LPA toured the interior and exterior of the facility together with staff to ensure health and safety of residents in care. Areas toured include but are not limited to: common areas, resident bedrooms, bathroom, kitchen, laundry room, and backyard. In the areas toured no immediate health, safety, or personal rights violations were observed. The home was found to be clear, safe and sanitary.

LPA reviewed 5 resident files and 2 staff files. LPA advised by LPA to maintain more complete documentation of training and first aid certificates in staff files. LPA and licensee discusses updating 2 resident LIC 602s (physician report) and they are in process with family and providers.

LPA requested licensee submit a copy of liability insurance.

A designee / backup Administrator has been dropped in Guardian. Licensee will submit a transfer request.

No deficiencies are being cited as a result of todays inspection.
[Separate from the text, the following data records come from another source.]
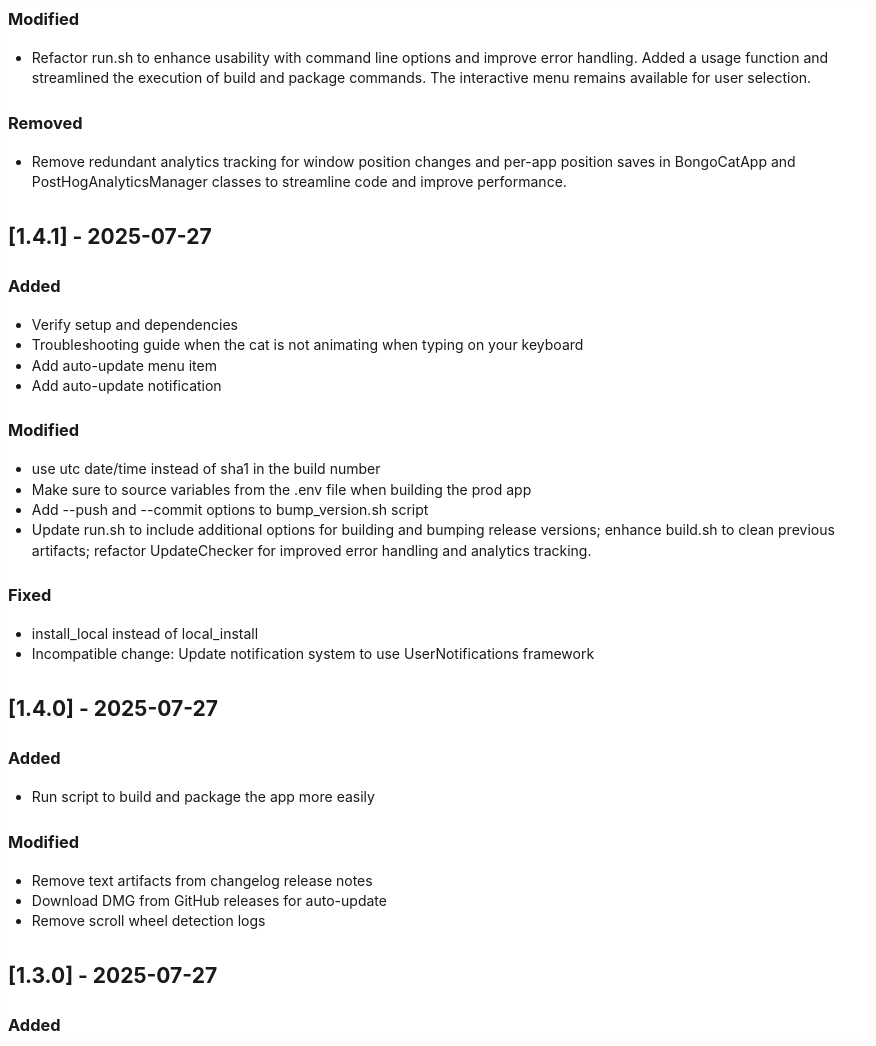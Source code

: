 ### Modified

- Refactor run.sh to enhance usability with command line options and improve error handling. Added a usage function and streamlined the execution of build and package commands. The interactive menu remains available for user selection.

### Removed

- Remove redundant analytics tracking for window position changes and per-app position saves in BongoCatApp and PostHogAnalyticsManager classes to streamline code and improve performance.

## [1.4.1] - 2025-07-27

### Added

- Verify setup and dependencies
- Troubleshooting guide when the cat is not animating when typing on your keyboard
- Add auto-update menu item
- Add auto-update notification

### Modified

- use utc date/time instead of sha1 in the build number
- Make sure to source variables from the .env file when building the prod app
- Add --push and --commit options to bump_version.sh script
- Update run.sh to include additional options for building and bumping release versions; enhance build.sh to clean previous artifacts; refactor UpdateChecker for improved error handling and analytics tracking.

### Fixed

- install_local instead of local_install
- Incompatible change: Update notification system to use UserNotifications framework

## [1.4.0] - 2025-07-27

### Added

- Run script to build and package the app more easily

### Modified

- Remove text artifacts from changelog release notes
- Download DMG from GitHub releases for auto-update
- Remove scroll wheel detection logs

## [1.3.0] - 2025-07-27

### Added
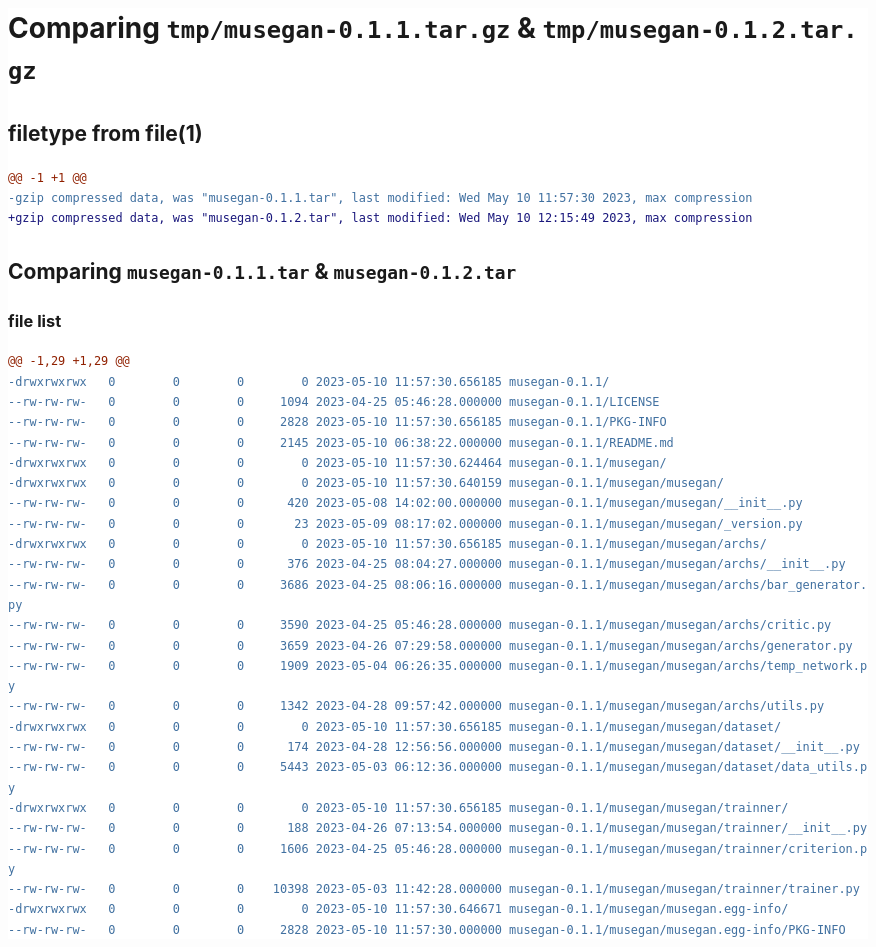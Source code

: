 # Comparing `tmp/musegan-0.1.1.tar.gz` & `tmp/musegan-0.1.2.tar.gz`

## filetype from file(1)

```diff
@@ -1 +1 @@
-gzip compressed data, was "musegan-0.1.1.tar", last modified: Wed May 10 11:57:30 2023, max compression
+gzip compressed data, was "musegan-0.1.2.tar", last modified: Wed May 10 12:15:49 2023, max compression
```

## Comparing `musegan-0.1.1.tar` & `musegan-0.1.2.tar`

### file list

```diff
@@ -1,29 +1,29 @@
-drwxrwxrwx   0        0        0        0 2023-05-10 11:57:30.656185 musegan-0.1.1/
--rw-rw-rw-   0        0        0     1094 2023-04-25 05:46:28.000000 musegan-0.1.1/LICENSE
--rw-rw-rw-   0        0        0     2828 2023-05-10 11:57:30.656185 musegan-0.1.1/PKG-INFO
--rw-rw-rw-   0        0        0     2145 2023-05-10 06:38:22.000000 musegan-0.1.1/README.md
-drwxrwxrwx   0        0        0        0 2023-05-10 11:57:30.624464 musegan-0.1.1/musegan/
-drwxrwxrwx   0        0        0        0 2023-05-10 11:57:30.640159 musegan-0.1.1/musegan/musegan/
--rw-rw-rw-   0        0        0      420 2023-05-08 14:02:00.000000 musegan-0.1.1/musegan/musegan/__init__.py
--rw-rw-rw-   0        0        0       23 2023-05-09 08:17:02.000000 musegan-0.1.1/musegan/musegan/_version.py
-drwxrwxrwx   0        0        0        0 2023-05-10 11:57:30.656185 musegan-0.1.1/musegan/musegan/archs/
--rw-rw-rw-   0        0        0      376 2023-04-25 08:04:27.000000 musegan-0.1.1/musegan/musegan/archs/__init__.py
--rw-rw-rw-   0        0        0     3686 2023-04-25 08:06:16.000000 musegan-0.1.1/musegan/musegan/archs/bar_generator.py
--rw-rw-rw-   0        0        0     3590 2023-04-25 05:46:28.000000 musegan-0.1.1/musegan/musegan/archs/critic.py
--rw-rw-rw-   0        0        0     3659 2023-04-26 07:29:58.000000 musegan-0.1.1/musegan/musegan/archs/generator.py
--rw-rw-rw-   0        0        0     1909 2023-05-04 06:26:35.000000 musegan-0.1.1/musegan/musegan/archs/temp_network.py
--rw-rw-rw-   0        0        0     1342 2023-04-28 09:57:42.000000 musegan-0.1.1/musegan/musegan/archs/utils.py
-drwxrwxrwx   0        0        0        0 2023-05-10 11:57:30.656185 musegan-0.1.1/musegan/musegan/dataset/
--rw-rw-rw-   0        0        0      174 2023-04-28 12:56:56.000000 musegan-0.1.1/musegan/musegan/dataset/__init__.py
--rw-rw-rw-   0        0        0     5443 2023-05-03 06:12:36.000000 musegan-0.1.1/musegan/musegan/dataset/data_utils.py
-drwxrwxrwx   0        0        0        0 2023-05-10 11:57:30.656185 musegan-0.1.1/musegan/musegan/trainner/
--rw-rw-rw-   0        0        0      188 2023-04-26 07:13:54.000000 musegan-0.1.1/musegan/musegan/trainner/__init__.py
--rw-rw-rw-   0        0        0     1606 2023-04-25 05:46:28.000000 musegan-0.1.1/musegan/musegan/trainner/criterion.py
--rw-rw-rw-   0        0        0    10398 2023-05-03 11:42:28.000000 musegan-0.1.1/musegan/musegan/trainner/trainer.py
-drwxrwxrwx   0        0        0        0 2023-05-10 11:57:30.646671 musegan-0.1.1/musegan/musegan.egg-info/
--rw-rw-rw-   0        0        0     2828 2023-05-10 11:57:30.000000 musegan-0.1.1/musegan/musegan.egg-info/PKG-INFO
```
Exit interview conducted and copy of report left at the facility.
SUPERVISORS NAME: Maribeth Senty
LICENSING EVALUATOR NAME: Kevin Mknelly
LICENSING EVALUATOR SIGNATURE: DATE: 04/26/2023
I acknowledge receipt of this form and understand my licensing appeal rights as explained and received.
FACILITY REPRESENTATIVE SIGNATURE: DATE: 04/26/2023
This report must be available at Child Care and Group Home facilities for public review for 3 years.